The predicted results of all methods. (a) AUC values for the various methods. (b) AUPR values for various methods.

3.4 Comparison of Different Similarity Network Fusion Methods

In the process of similarity information fusion, many methods adopt linear fusion methods (for example, mean fusion), while our proposed method uses similarity network fusion (SNF) method. Compared with mean fusion method, SNF can integrate common information and complementary information of various types of data. Besides, the similarities of drugs and diseases may be incomplete or noisy, and SNF can effectively reduce noise.

We set up two groups of comparative experiments to illustrate the effect of similarity network fusion method. NCPDDA_DrugMean represents that the mean fusion method is used to integrate three types of drug similarities to calculate one type of disease similarity, and NCPDDA_Mean represents that four kinds of drug similarities and three kinds of disease similarities are integrated into one kind of drug similarities and disease similarities respectively by mean fusion method.
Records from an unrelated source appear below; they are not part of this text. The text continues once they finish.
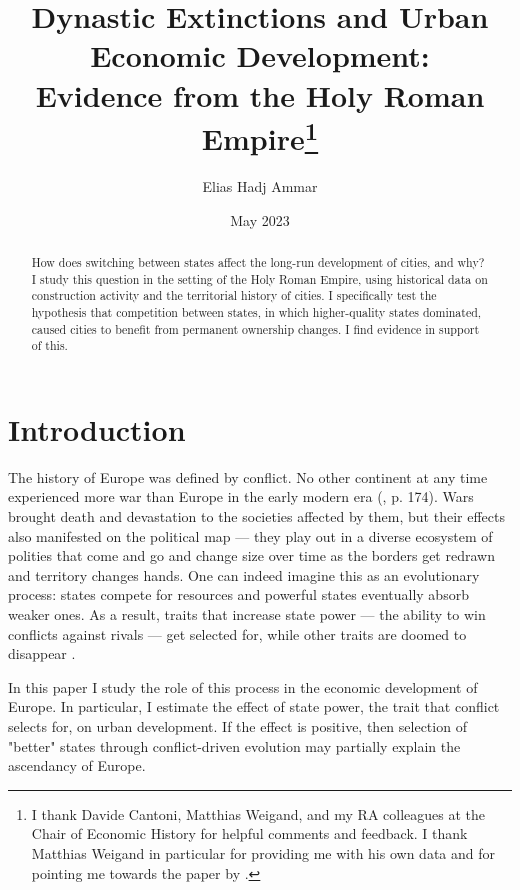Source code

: \documentclass{article}
\title{Dynastic Extinctions and Urban Economic Development: \\Evidence from the Holy Roman Empire\footnote{
I thank Davide Cantoni, Matthias Weigand, and my RA colleagues at the Chair of Economic History for helpful comments and feedback. I thank Matthias Weigand in particular for providing me with his own data and for pointing me towards the paper by \cite{schoenholzer2022}.
}
}
\author{Elias Hadj Ammar}
\date{May 2023}
\begin{document}
\onehalfspacing
\maketitle
\thispagestyle{empty}

\begin{abstract}
How does switching between states affect the long-run development of cities, and why? I study this question in the setting of the Holy Roman Empire, using historical data on construction activity and the territorial history of cities. I specifically test the hypothesis that competition between states, in which higher-quality states dominated, caused cities to benefit from permanent ownership changes. I find evidence in support of this.
\end{abstract}

\newpage

\setcounter{page}{1}
\doublespacing



\section{Introduction}



The history of Europe was defined by conflict. No other continent at any time experienced more war than Europe in the early modern era (\citealp{voigtlnder2013}, p. 174). Wars brought death and devastation to the societies affected by them, but their effects also manifested on the political map --- they play out in a diverse ecosystem of polities that come and go and change size over time as the borders get redrawn and territory changes hands. One can indeed imagine this as an evolutionary process: states compete for resources and powerful states eventually absorb weaker ones. As a result, traits that increase state power --- the ability to win conflicts against rivals --- get selected for, while other traits are doomed to disappear \citep{levine2013, levine2021}.

In this paper I study the role of this process in the economic development of Europe. In particular, I estimate the effect of state power, the trait that conflict selects for, on urban development. If the effect is positive, then selection of "better" states through conflict-driven evolution may partially explain the ascendancy of Europe.
\end{document}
As shown in Fig. 5, the AUC values of NCPDDA and NCPDDA_DrugMean are approximately equal, while the AUPR value of NCPDDA is 3% higher than NCPDDA_DrugMean. Moreover, the AUC value of NCPDDA is 2.48% higher than NCPDDA_Mean and the AUPR value of NCPDDA is 4.25% higher than NCPDDA_Mean.

Fig. 5.
figure 5

The performance of different similarity fusion methods. (a) ROC curves of different methods. (b) precision-recall curves of different methods.

3.5 Case Studies

Through the previous experiments, the excellent predictive performance of NCPDDA has been confirmed. In this section, we further validate the ability of the NCPDDA to predict potential associations between drugs and diseases. All known associations in the LRSSL dataset are treated as the training set to train the NCPDDA model, and the trained NCPDDA is used to get the prediction score of all unknown associations. The candidate diseases for each drug are then ranked according to the predicted scores.

The top 5 candidate diseases for four representative drugs, Levodopa, Capecitabine, Flecainide and Amantadine, are validated by searching authoritative public databases, such as DrugBank [19] and CTD [20]. As shown in Table 1, more than 3 new indications are validated for each representative drug. It further suggests that NCPDDA can be used to predict new indications for drugs in practical applications.
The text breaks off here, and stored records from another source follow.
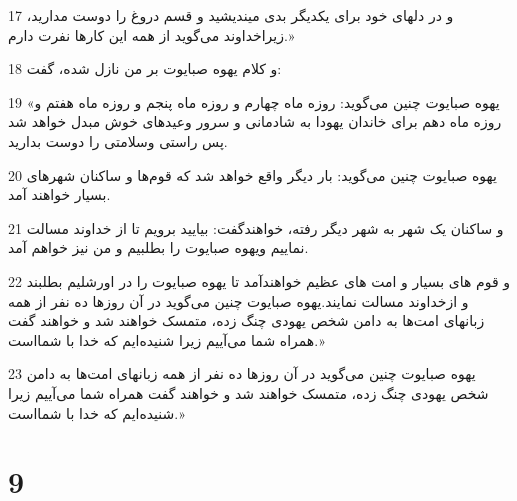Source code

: \par 17 و در دلهای خود برای یکدیگر بدی میندیشید و قسم دروغ را دوست مدارید، زیراخداوند می‌گوید از همه این کارها نفرت دارم.»
\par 18 و کلام یهوه صبایوت بر من نازل شده، گفت:
\par 19 «یهوه صبایوت چنین می‌گوید: روزه ماه چهارم و روزه ماه پنجم و روزه ماه هفتم و روزه ماه دهم برای خاندان یهودا به شادمانی و سرور وعیدهای خوش مبدل خواهد شد پس راستی وسلامتی را دوست بدارید.
\par 20 یهوه صبایوت چنین می‌گوید: بار دیگر واقع خواهد شد که قوم‌ها و ساکنان شهرهای بسیار خواهند آمد.
\par 21 و ساکنان یک شهر به شهر دیگر رفته، خواهندگفت: بیایید برویم تا از خداوند مسالت نماییم ویهوه صبایوت را بطلبیم و من نیز خواهم آمد.
\par 22 و قوم های بسیار و امت های عظیم خواهندآمد تا یهوه صبایوت را در اورشلیم بطلبند و ازخداوند مسالت نمایند.یهوه صبایوت چنین می‌گوید در آن روزها ده نفر از همه زبانهای امت‌ها به دامن شخص یهودی چنگ زده، متمسک خواهند شد و خواهند گفت همراه شما می‌آییم زیرا شنیده‌ایم که خدا با شمااست.»
\par 23 یهوه صبایوت چنین می‌گوید در آن روزها ده نفر از همه زبانهای امت‌ها به دامن شخص یهودی چنگ زده، متمسک خواهند شد و خواهند گفت همراه شما می‌آییم زیرا شنیده‌ایم که خدا با شمااست.»

\chapter{9}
Table 1. The top 5 candidate diseases for the four representative drugs.

Besides, our approach has also identified some novel drug-disease associations, including: Levodopa for psychotic disorders and tourette syndrome; Capecitabine for folic acid deficiency and anemia, megaloblastic; Amantadine for hyperprolactinemia. Although these associations are not recorded in the database, it does not necessarily mean that they do not exist.

4 Conclusion

In this work, we develop a method based on the network consistency projection to achieve drug repositioning. In order to accurately predict potential drug-disease associations, our proposed approach effectively integrates information from multiple sources. In addition, the similarity network fusion is used to integrate the data to reduce the influence of noise. Compared with three classical prediction methods, our method is proved to have excellent performance. In the case studies section, four representative drugs are studied to further prove the effectiveness of our method.
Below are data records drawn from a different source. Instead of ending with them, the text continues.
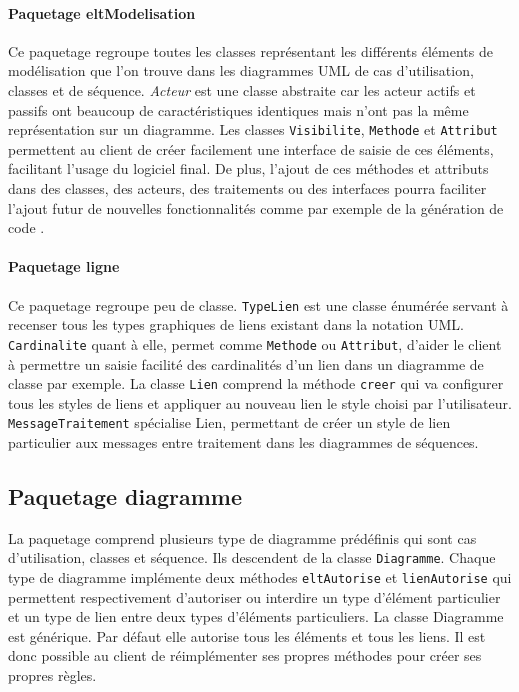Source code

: \documentclass[12pt,a4paper,oneside]{book}
\begin{document}
	\paragraph{Paquetage eltModelisation} Ce paquetage regroupe toutes les classes représentant les différents éléments de 
	modélisation que l'on trouve dans les diagrammes UML de cas d'utilisation, classes et de séquence. \textit{Acteur} 
	est une classe abstraite car les acteur actifs et passifs ont beaucoup de caractéristiques identiques mais n'ont pas 
	la même représentation sur un diagramme. Les classes \texttt{Visibilite}, \texttt{Methode} et \texttt{Attribut} permettent au client de créer 
	facilement une interface de saisie de ces éléments, facilitant l'usage du logiciel final. De plus, l'ajout de ces 
	méthodes et attributs dans des classes, des acteurs, des traitements ou des interfaces pourra faciliter l'ajout futur 
	de nouvelles fonctionnalités comme par exemple de la génération de code .
	\paragraph{Paquetage ligne} Ce paquetage regroupe peu de classe. \texttt{TypeLien} est une classe énumérée servant à recenser
	tous les types graphiques de liens existant dans la notation UML. \texttt{Cardinalite} quant à elle, permet comme \texttt{Methode} 
	ou \texttt{Attribut}, d'aider le client à permettre un saisie facilité des cardinalités d'un lien dans un diagramme de classe par exemple.
	La classe \texttt{Lien} comprend la méthode \texttt{creer} qui va configurer tous les styles de liens et appliquer au nouveau lien
	le style choisi par l'utilisateur. \texttt{MessageTraitement} spécialise Lien, permettant de créer un style de lien particulier
	aux messages entre traitement dans les diagrammes de séquences.
	\subsection{Paquetage diagramme}
	La paquetage  comprend plusieurs type de diagramme prédéfinis qui sont cas d'utilisation, classes et séquence.
	Ils descendent de la classe \texttt{Diagramme}. Chaque type de diagramme implémente deux méthodes \texttt{eltAutorise} et \texttt{lienAutorise}
	qui permettent respectivement d'autoriser ou interdire un type d'élément particulier et un type de lien entre deux types d'éléments
	particuliers. La classe Diagramme est générique. Par défaut elle autorise tous les éléments et tous les liens. Il est donc possible
	au client de réimplémenter ses propres méthodes pour créer ses propres règles.
\end{document}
However, although our method has achieved some results, we must acknowledge some limitations of our method. First, our method of calculating the similarities of drugs and diseases may not be optimal, and there may be better methods of calculating the similarities. Second, we should integrate more types of information to further improve prediction performance. In the future research, we will conduct further research on the two points mentioned above.